Can all theorems of $\sf ZFC$ about the natural numbers be proven in $\sf ZF$?

Question

I know a proof of Hindman's theorem that uses ultrafilters on the natural numbers, and ultimately, the axiom of choice. But the theorem itself is essentially a combinatorial property of the natural numbers, so somehow I expect that there should be a proof which doesn't need choice, especially since it can be written in a totally "finitistic" form. My question is not about Hindman's theorem itself though; I am interested to know if we have a general method of reduction of proof from $\sf ZFC$ to $\sf ZF$, for theorems that can be stated in the language of $\sf PA$.

Answer 1

Turning my comment into an answer:

Any arithmetic statement provable in $\mathsf{ZFC}$ is provable in $\mathsf{ZF}$. The point is that if $\mathsf{ZFC}$ proves that $\mathbb N\models\phi$, then $\mathsf{ZF}$ proves that $L$ models that $\mathbb N\models\phi$. To see this, note that the $\mathsf{ZFC}$ proof uses only finitely many axioms of $\mathsf{ZFC}$, and it is a theorem of $\mathsf{ZF}$ that $L$ satisfies these axioms.

We conclude by noting that if $L\models \mathbb N\models\phi$, then $\mathbb N\models \phi$.

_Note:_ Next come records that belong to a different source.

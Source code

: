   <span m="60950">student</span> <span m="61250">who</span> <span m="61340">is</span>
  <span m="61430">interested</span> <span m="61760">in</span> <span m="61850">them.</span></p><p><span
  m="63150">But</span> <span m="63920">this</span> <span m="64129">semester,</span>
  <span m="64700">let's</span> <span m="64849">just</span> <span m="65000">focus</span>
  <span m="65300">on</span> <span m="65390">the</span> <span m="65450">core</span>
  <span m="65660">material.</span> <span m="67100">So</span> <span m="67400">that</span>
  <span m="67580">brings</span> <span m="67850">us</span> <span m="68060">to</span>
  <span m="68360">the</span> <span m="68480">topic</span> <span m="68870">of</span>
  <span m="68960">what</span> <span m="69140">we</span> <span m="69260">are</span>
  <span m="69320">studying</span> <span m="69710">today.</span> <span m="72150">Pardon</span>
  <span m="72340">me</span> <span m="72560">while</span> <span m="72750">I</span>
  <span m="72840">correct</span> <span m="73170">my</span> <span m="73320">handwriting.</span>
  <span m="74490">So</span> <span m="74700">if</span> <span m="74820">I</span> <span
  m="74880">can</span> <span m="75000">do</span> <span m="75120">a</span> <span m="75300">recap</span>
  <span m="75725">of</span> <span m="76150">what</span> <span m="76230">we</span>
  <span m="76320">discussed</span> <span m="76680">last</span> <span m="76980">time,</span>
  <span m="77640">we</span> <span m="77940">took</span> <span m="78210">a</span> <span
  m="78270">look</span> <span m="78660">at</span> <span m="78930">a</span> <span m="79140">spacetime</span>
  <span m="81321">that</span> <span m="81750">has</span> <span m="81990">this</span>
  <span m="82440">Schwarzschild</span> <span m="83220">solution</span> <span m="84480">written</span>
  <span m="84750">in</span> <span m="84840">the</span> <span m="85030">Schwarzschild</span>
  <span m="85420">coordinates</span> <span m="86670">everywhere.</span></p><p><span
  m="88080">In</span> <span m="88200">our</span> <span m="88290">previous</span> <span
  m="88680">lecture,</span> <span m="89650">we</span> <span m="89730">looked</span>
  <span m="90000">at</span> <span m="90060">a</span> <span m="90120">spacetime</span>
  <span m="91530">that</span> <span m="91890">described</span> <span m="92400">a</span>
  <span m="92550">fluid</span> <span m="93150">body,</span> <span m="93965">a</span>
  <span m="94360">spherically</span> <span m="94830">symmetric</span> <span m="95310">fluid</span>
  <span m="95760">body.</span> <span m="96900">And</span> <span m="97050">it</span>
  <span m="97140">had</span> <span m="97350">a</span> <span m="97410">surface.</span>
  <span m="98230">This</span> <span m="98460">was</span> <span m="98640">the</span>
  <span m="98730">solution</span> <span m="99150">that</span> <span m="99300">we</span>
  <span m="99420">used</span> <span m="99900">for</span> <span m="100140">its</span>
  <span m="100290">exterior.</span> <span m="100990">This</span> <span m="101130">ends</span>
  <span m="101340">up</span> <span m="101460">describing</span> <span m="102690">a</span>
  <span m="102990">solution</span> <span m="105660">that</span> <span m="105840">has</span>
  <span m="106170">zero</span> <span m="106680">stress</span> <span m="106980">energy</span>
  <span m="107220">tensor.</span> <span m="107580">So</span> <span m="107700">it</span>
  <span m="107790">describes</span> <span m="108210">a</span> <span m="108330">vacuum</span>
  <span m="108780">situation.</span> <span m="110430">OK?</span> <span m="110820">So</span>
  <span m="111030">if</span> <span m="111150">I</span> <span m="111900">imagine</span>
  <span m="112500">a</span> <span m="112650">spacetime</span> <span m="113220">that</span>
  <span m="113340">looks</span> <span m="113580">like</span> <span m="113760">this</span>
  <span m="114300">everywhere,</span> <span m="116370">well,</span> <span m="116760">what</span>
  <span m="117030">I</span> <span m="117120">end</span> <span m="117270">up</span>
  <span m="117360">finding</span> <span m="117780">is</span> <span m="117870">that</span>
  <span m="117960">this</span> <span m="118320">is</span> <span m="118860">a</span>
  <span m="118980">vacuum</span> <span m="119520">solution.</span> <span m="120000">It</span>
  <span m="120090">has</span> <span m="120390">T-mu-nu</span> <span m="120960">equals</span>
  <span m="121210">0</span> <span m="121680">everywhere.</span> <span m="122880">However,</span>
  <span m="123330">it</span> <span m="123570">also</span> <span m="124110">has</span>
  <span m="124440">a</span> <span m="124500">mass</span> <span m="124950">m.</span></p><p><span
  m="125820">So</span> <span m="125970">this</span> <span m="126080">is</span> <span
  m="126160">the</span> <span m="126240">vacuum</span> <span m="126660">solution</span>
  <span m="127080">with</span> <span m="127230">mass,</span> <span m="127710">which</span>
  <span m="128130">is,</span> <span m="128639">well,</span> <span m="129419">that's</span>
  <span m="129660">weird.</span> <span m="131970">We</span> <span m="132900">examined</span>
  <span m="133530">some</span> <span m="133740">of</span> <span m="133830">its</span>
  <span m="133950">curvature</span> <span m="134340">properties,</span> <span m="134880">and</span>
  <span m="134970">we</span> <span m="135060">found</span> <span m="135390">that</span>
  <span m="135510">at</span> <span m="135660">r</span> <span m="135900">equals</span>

The argument can be pushed a bit. The Shoenfield absoluteness theorem gives us that the same holds not just for arithmetic statements ($\Sigma^0_n$ for some $n$), but even for $\Sigma^1_2$ statements. (Kanamori's book on large cardinals has a careful discussion of this result.) And this is not the end of the story: Leaving the arithmetic hierarchy, we can still find traces of absoluteness; for instance, see here.